A glorious day, warm and bright. Having time to spend, and wanting to feel hopeful for the changing of a season, I sat where I could see the first full blooms of spring — but found myself distracted by the leavings of winter. Unloved and unnoticed, these masses of grays and browns, bare rock and tree and mud and crumbling leaf. But examine them closely in the dusky light of a fading afternoon, and the tattered monochrome resolves itself into a deep-textured symphony of shape and line shaded from the palette of a master.

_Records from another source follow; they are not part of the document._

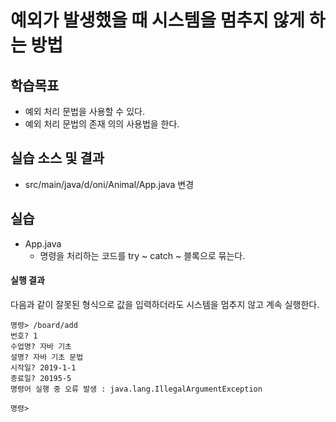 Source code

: #  예외가 발생했을 때 시스템을 멈추지 않게 하는 방법

## 학습목표

- 예외 처리 문법을 사용할 수 있다.
- 예외 처리 문법의 존재 의의 사용법을 한다.

## 실습 소스 및 결과
- src/main/java/d/oni/Animal/App.java 변경

## 실습  


- App.java
    - 명령을 처리하는 코드를 try ~ catch ~ 블록으로 묶는다.

#### 실행 결과

다음과 같이 잘못된 형식으로 값을 입력하더라도 시스템을 멈추지 않고 계속 실행한다.
```
명령> /board/add
번호? 1
수업명? 자바 기초
설명? 자바 기초 문법
시작일? 2019-1-1
종료일? 20195-5
명령어 실행 중 오류 발생 : java.lang.IllegalArgumentException

명령> 
```
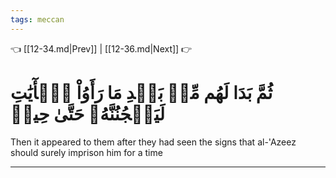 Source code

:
 ```yaml
---
tags: meccan
---
```


👈 [[12-34.md|Prev]] | [[12-36.md|Next]] 👉

# ثُمَّ بَدَا لَهُم مِّنۢ بَعۡدِ مَا رَأَوُاْ ٱلۡأٓيَٰتِ لَيَسۡجُنُنَّهُۥ حَتَّىٰ حِينٖ

Then it appeared to them after they had seen the signs that al-'Azeez should surely imprison him for a time

---

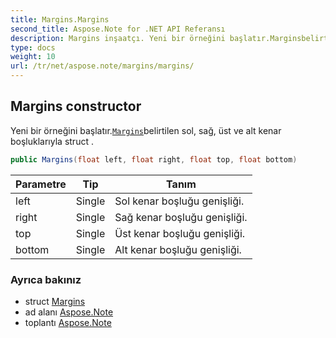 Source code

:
 ```yaml
---
title: Margins.Margins
second_title: Aspose.Note for .NET API Referansı
description: Margins inşaatçı. Yeni bir örneğini başlatır.Marginsbelirtilen sol sağ üst ve alt kenar boşluklarıyla struct .
type: docs
weight: 10
url: /tr/net/aspose.note/margins/margins/
---
```

## Margins constructor

Yeni bir örneğini başlatır.[`Margins`](../)belirtilen sol, sağ, üst ve alt kenar boşluklarıyla struct .

```csharp
public Margins(float left, float right, float top, float bottom)
```

| Parametre | Tip | Tanım |
| --- | --- | --- |
| left | Single | Sol kenar boşluğu genişliği. |
| right | Single | Sağ kenar boşluğu genişliği. |
| top | Single | Üst kenar boşluğu genişliği. |
| bottom | Single | Alt kenar boşluğu genişliği. |

### Ayrıca bakınız

* struct [Margins](../)
* ad alanı [Aspose.Note](../../margins/)
* toplantı [Aspose.Note](../../../)


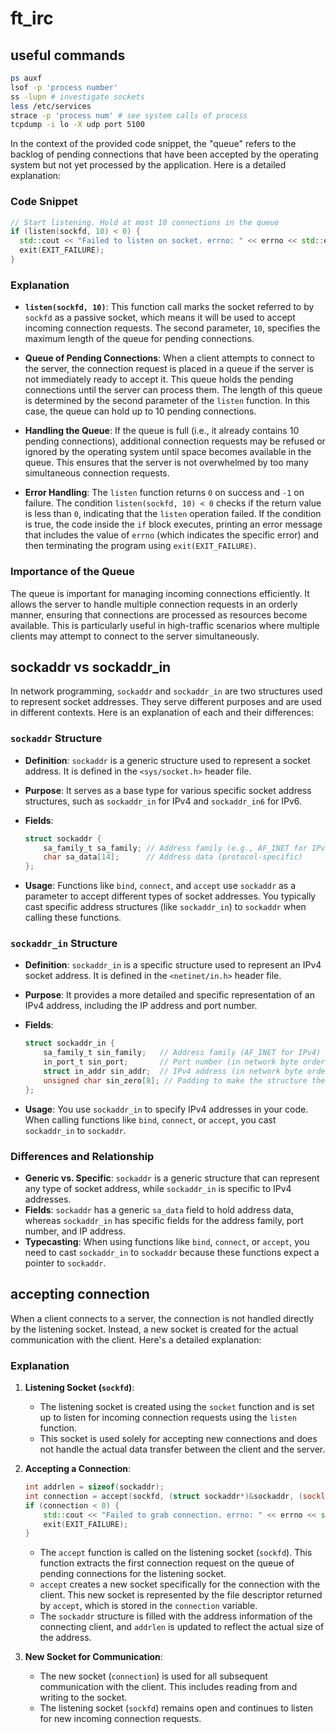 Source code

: # ft_irc

## useful commands

``` bash
ps auxf
lsof -p 'process number'
ss -lupn # investigate sockets
less /etc/services 
strace -p 'process num' # see system calls of process
tcpdump -i lo -X udp port 5100 
```

In the context of the provided code snippet, the "queue" refers to the backlog of pending connections that have been accepted by the operating system but not yet processed by the application. Here is a detailed explanation:

### Code Snippet
```cpp
// Start listening. Hold at most 10 connections in the queue
if (listen(sockfd, 10) < 0) {
  std::cout << "Failed to listen on socket. errno: " << errno << std::endl;
  exit(EXIT_FAILURE);
}
```

### Explanation

- **`listen(sockfd, 10)`**: This function call marks the socket referred to by `sockfd` as a passive socket, which means it will be used to accept incoming connection requests. The second parameter, `10`, specifies the maximum length of the queue for pending connections.
  
- **Queue of Pending Connections**: When a client attempts to connect to the server, the connection request is placed in a queue if the server is not immediately ready to accept it. This queue holds the pending connections until the server can process them. The length of this queue is determined by the second parameter of the `listen` function. In this case, the queue can hold up to 10 pending connections.

- **Handling the Queue**: If the queue is full (i.e., it already contains 10 pending connections), additional connection requests may be refused or ignored by the operating system until space becomes available in the queue. This ensures that the server is not overwhelmed by too many simultaneous connection requests.

- **Error Handling**: The `listen` function returns `0` on success and `-1` on failure. The condition `listen(sockfd, 10) < 0` checks if the return value is less than `0`, indicating that the `listen` operation failed. If the condition is true, the code inside the `if` block executes, printing an error message that includes the value of `errno` (which indicates the specific error) and then terminating the program using `exit(EXIT_FAILURE)`.

### Importance of the Queue

The queue is important for managing incoming connections efficiently. It allows the server to handle multiple connection requests in an orderly manner, ensuring that connections are processed as resources become available. This is particularly useful in high-traffic scenarios where multiple clients may attempt to connect to the server simultaneously.

## sockaddr vs sockaddr_in

In network programming, `sockaddr` and `sockaddr_in` are two structures used to represent socket addresses. They serve different purposes and are used in different contexts. Here is an explanation of each and their differences:

### `sockaddr` Structure

- **Definition**: `sockaddr` is a generic structure used to represent a socket address. It is defined in the `<sys/socket.h>` header file.
- **Purpose**: It serves as a base type for various specific socket address structures, such as `sockaddr_in` for IPv4 and `sockaddr_in6` for IPv6.
- **Fields**:

  ```c
  struct sockaddr {
      sa_family_t sa_family; // Address family (e.g., AF_INET for IPv4)
      char sa_data[14];      // Address data (protocol-specific)
  };
  ```

- **Usage**: Functions like `bind`, `connect`, and `accept` use `sockaddr` as a parameter to accept different types of socket addresses. You typically cast specific address structures (like `sockaddr_in`) to `sockaddr` when calling these functions.

### `sockaddr_in` Structure

- **Definition**: `sockaddr_in` is a specific structure used to represent an IPv4 socket address. It is defined in the `<netinet/in.h>` header file.
- **Purpose**: It provides a more detailed and specific representation of an IPv4 address, including the IP address and port number.
- **Fields**:

  ```c
  struct sockaddr_in {
      sa_family_t sin_family;   // Address family (AF_INET for IPv4)
      in_port_t sin_port;       // Port number (in network byte order)
      struct in_addr sin_addr;  // IPv4 address (in network byte order)
      unsigned char sin_zero[8]; // Padding to make the structure the same size as sockaddr
  };
  ```

- **Usage**: You use `sockaddr_in` to specify IPv4 addresses in your code. When calling functions like `bind`, `connect`, or `accept`, you cast `sockaddr_in` to `sockaddr`.

### Differences and Relationship

- **Generic vs. Specific**: `sockaddr` is a generic structure that can represent any type of socket address, while `sockaddr_in` is specific to IPv4 addresses.
- **Fields**: `sockaddr` has a generic `sa_data` field to hold address data, whereas `sockaddr_in` has specific fields for the address family, port number, and IP address.
- **Typecasting**: When using functions like `bind`, `connect`, or `accept`, you need to cast `sockaddr_in` to `sockaddr` because these functions expect a pointer to `sockaddr`.

## accepting connection

When a client connects to a server, the connection is not handled directly by the listening socket. Instead, a new socket is created for the actual communication with the client. Here's a detailed explanation:

### Explanation

1. **Listening Socket (`sockfd`)**:
   - The listening socket is created using the `socket` function and is set up to listen for incoming connection requests using the `listen` function.
   - This socket is used solely for accepting new connections and does not handle the actual data transfer between the client and the server.

2. **Accepting a Connection**:

   ```cpp
   int addrlen = sizeof(sockaddr);
   int connection = accept(sockfd, (struct sockaddr*)&sockaddr, (socklen_t*)&addrlen);
   if (connection < 0) {
       std::cout << "Failed to grab connection. errno: " << errno << std::endl;
       exit(EXIT_FAILURE);
   }
   ```

   - The `accept` function is called on the listening socket (`sockfd`). This function extracts the first connection request on the queue of pending connections for the listening socket.
   - `accept` creates a new socket specifically for the connection with the client. This new socket is represented by the file descriptor returned by `accept`, which is stored in the `connection` variable.
   - The `sockaddr` structure is filled with the address information of the connecting client, and `addrlen` is updated to reflect the actual size of the address.

3. **New Socket for Communication**:
   - The new socket (`connection`) is used for all subsequent communication with the client. This includes reading from and writing to the socket.
   - The listening socket (`sockfd`) remains open and continues to listen for new incoming connection requests.

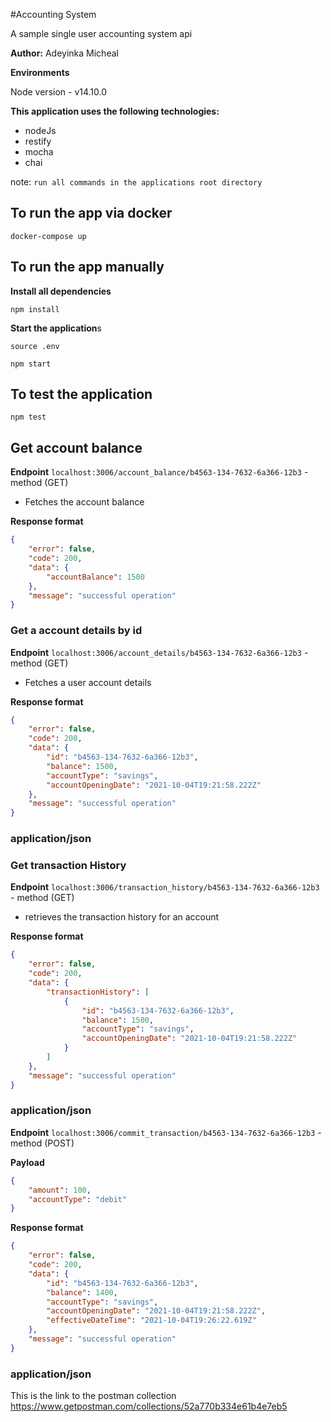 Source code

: #Accounting System

A sample single user accounting system api

**Author:** Adeyinka Micheal

**Environments**

Node version - v14.10.0

**This application uses the following technologies:**

- nodeJs
- restify
- mocha
- chai

note: `run all commands in the applications root directory`

## To run the app via docker

```
docker-compose up
```

## To run the app manually

**Install all dependencies**

```
npm install
```

**Start the application**s

```
source .env

npm start
```

## To test the application

```
npm test
```

## Get account balance

**Endpoint** `localhost:3006/account_balance/b4563-134-7632-6a366-12b3` - method (GET)

- Fetches the account balance


**Response format**

```json
{
    "error": false,
    "code": 200,
    "data": {
        "accountBalance": 1500
    },
    "message": "successful operation"
}
```

### Get a account details by id

**Endpoint** `localhost:3006/account_details/b4563-134-7632-6a366-12b3` - method (GET)

- Fetches a user account details

**Response format**

```json
{
    "error": false,
    "code": 200,
    "data": {
        "id": "b4563-134-7632-6a366-12b3",
        "balance": 1500,
        "accountType": "savings",
        "accountOpeningDate": "2021-10-04T19:21:58.222Z"
    },
    "message": "successful operation"
}
```

### application/json

### Get transaction History

**Endpoint** `localhost:3006/transaction_history/b4563-134-7632-6a366-12b3` - method (GET)

- retrieves the transaction history for an account

**Response format**

```json
{
    "error": false,
    "code": 200,
    "data": {
        "transactionHistory": [
            {
                "id": "b4563-134-7632-6a366-12b3",
                "balance": 1500,
                "accountType": "savings",
                "accountOpeningDate": "2021-10-04T19:21:58.222Z"
            }
        ]
    },
    "message": "successful operation"
}
```

### application/json
**Endpoint** `localhost:3006/commit_transaction/b4563-134-7632-6a366-12b3` - method (POST)

**Payload**

```json
{
    "amount": 100,
    "accountType": "debit"
}
```

**Response format**

```json
{
    "error": false,
    "code": 200,
    "data": {
        "id": "b4563-134-7632-6a366-12b3",
        "balance": 1400,
        "accountType": "savings",
        "accountOpeningDate": "2021-10-04T19:21:58.222Z",
        "effectiveDateTime": "2021-10-04T19:26:22.619Z"
    },
    "message": "successful operation"
}
```

### application/json

This is the link to the postman collection
https://www.getpostman.com/collections/52a770b334e61b4e7eb5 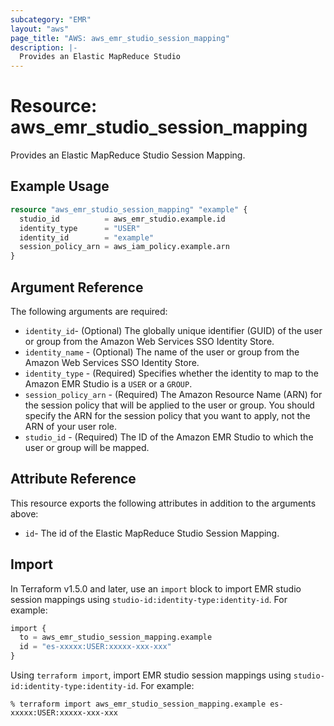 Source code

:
 ```yaml
---
subcategory: "EMR"
layout: "aws"
page_title: "AWS: aws_emr_studio_session_mapping"
description: |-
  Provides an Elastic MapReduce Studio
---
```


# Resource: aws_emr_studio_session_mapping

Provides an Elastic MapReduce Studio Session Mapping.

## Example Usage

```terraform
resource "aws_emr_studio_session_mapping" "example" {
  studio_id          = aws_emr_studio.example.id
  identity_type      = "USER"
  identity_id        = "example"
  session_policy_arn = aws_iam_policy.example.arn
}
```

## Argument Reference

The following arguments are required:

* `identity_id`- (Optional) The globally unique identifier (GUID) of the user or group from the Amazon Web Services SSO Identity Store.
* `identity_name` - (Optional) The name of the user or group from the Amazon Web Services SSO Identity Store.
* `identity_type` - (Required) Specifies whether the identity to map to the Amazon EMR Studio is a `USER` or a `GROUP`.
* `session_policy_arn` - (Required) The Amazon Resource Name (ARN) for the session policy that will be applied to the user or group. You should specify the ARN for the session policy that you want to apply, not the ARN of your user role.
* `studio_id` - (Required) The ID of the Amazon EMR Studio to which the user or group will be mapped.

## Attribute Reference

This resource exports the following attributes in addition to the arguments above:

* `id`- The id of the Elastic MapReduce Studio Session Mapping.

## Import

In Terraform v1.5.0 and later, use an `import` block to import EMR studio session mappings using `studio-id:identity-type:identity-id`. For example:

```terraform
import {
  to = aws_emr_studio_session_mapping.example
  id = "es-xxxxx:USER:xxxxx-xxx-xxx"
}
```

Using `terraform import`, import EMR studio session mappings using `studio-id:identity-type:identity-id`. For example:

```console
% terraform import aws_emr_studio_session_mapping.example es-xxxxx:USER:xxxxx-xxx-xxx
```
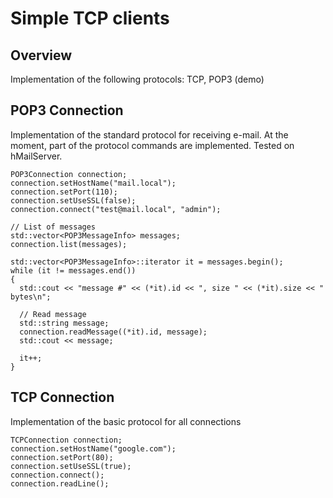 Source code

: # Simple TCP clients

## Overview

Implementation of the following protocols: TCP, POP3 (demo)


## POP3 Connection

Implementation of the standard protocol for receiving e-mail. At the moment, part of the protocol commands are implemented.
Tested on hMailServer.

```
POP3Connection connection;
connection.setHostName("mail.local");
connection.setPort(110);
connection.setUseSSL(false);
connection.connect("test@mail.local", "admin");

// List of messages
std::vector<POP3MessageInfo> messages;
connection.list(messages);

std::vector<POP3MessageInfo>::iterator it = messages.begin();
while (it != messages.end())
{
  std::cout << "message #" << (*it).id << ", size " << (*it).size << " bytes\n";

  // Read message
  std::string message;
  connection.readMessage((*it).id, message);
  std::cout << message;

  it++;
}
```

## TCP Connection

Implementation of the basic protocol for all connections

```
TCPConnection connection;
connection.setHostName("google.com");
connection.setPort(80);
connection.setUseSSL(true);
connection.connect();
connection.readLine();
```
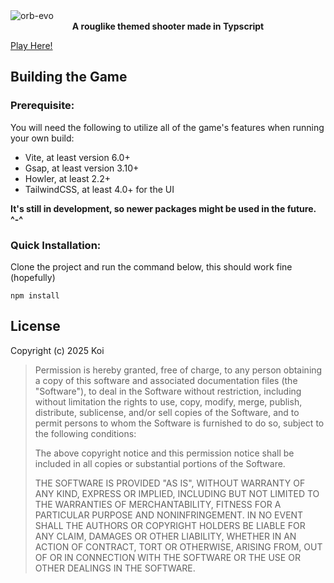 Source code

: <img alt="orb-evo" src="https://i.imgur.com/FI47wV9.png"/>

<center><b>A rouglike themed shooter made in Typscript</b></center>

[Play Here!](orb-evo.vercel.app)

## Building the Game

### Prerequisite:

You will need the following to utilize all of the game's features when running your own build:
* Vite, at least version 6.0+
* Gsap, at least version 3.10+
* Howler, at least 2.2+
* TailwindCSS, at least 4.0+ for the UI

**It's still in development, so newer packages might be used in the future. ^-^**

### Quick Installation:

Clone the project and run the command below, this should work fine (hopefully)
```
npm install
```

## License

Copyright (c) 2025 Koi

> Permission is hereby granted, free of charge, to any person obtaining a copy
> of this software and associated documentation files (the "Software"), to deal
> in the Software without restriction, including without limitation the rights
> to use, copy, modify, merge, publish, distribute, sublicense, and/or sell
> copies of the Software, and to permit persons to whom the Software is
> furnished to do so, subject to the following conditions:
> 
> The above copyright notice and this permission notice shall be included in all
> copies or substantial portions of the Software.
> 
> THE SOFTWARE IS PROVIDED "AS IS", WITHOUT WARRANTY OF ANY KIND, EXPRESS OR
> IMPLIED, INCLUDING BUT NOT LIMITED TO THE WARRANTIES OF MERCHANTABILITY,
> FITNESS FOR A PARTICULAR PURPOSE AND NONINFRINGEMENT. IN NO EVENT SHALL THE
> AUTHORS OR COPYRIGHT HOLDERS BE LIABLE FOR ANY CLAIM, DAMAGES OR OTHER
> LIABILITY, WHETHER IN AN ACTION OF CONTRACT, TORT OR OTHERWISE, ARISING FROM,
> OUT OF OR IN CONNECTION WITH THE SOFTWARE OR THE USE OR OTHER DEALINGS IN THE
> SOFTWARE.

Behold the lolling loblolly
New Year’s Eve winds knocked down another big old loblolly pine across the nature trail, and so I had to start the year by playing lumberjack. This pine was just big enough to make a lot of work with the bow saw and just far enough from a power supply that my electric chain saw was no help, but it was rotten enough that the work went quickly. Two-thirds of the way through with the saw was enough, and then a good whack with the poll of an axe finished it off. I wasn’t about to repeat the process unnecessarily, though, so a freshly sawn cross-section of pine the diameter and height of an eight year-old’s head watches you coming round the bend.
Our woods are at the age when the first-generation pines are dying off and being replaced by hardwoods, but in this little section of woods the secondary succession is going slowly, with only two skinny sweetgums in an area several yards square. That section is lower than the rest and stays wet much of the year, and I wonder if the trees in the surrounding woods simply don’t propagate well in such damp bottomland, or whether saplings are more easily felled by vines (we are overrun by fox grape and, until I started ripping it out last summer, oriental bittersweet) when their roots have only loose wet earth to cling to. Come spring I may try clearing out the tangle of vines and pine stumps down there and transplanting a few saplings that won’t make it elsewhere.
Meantime the trail is clear, even if alongside is still a bit of a mess — but that’s the wild woods, and by June the foliage will have hidden it all anyway.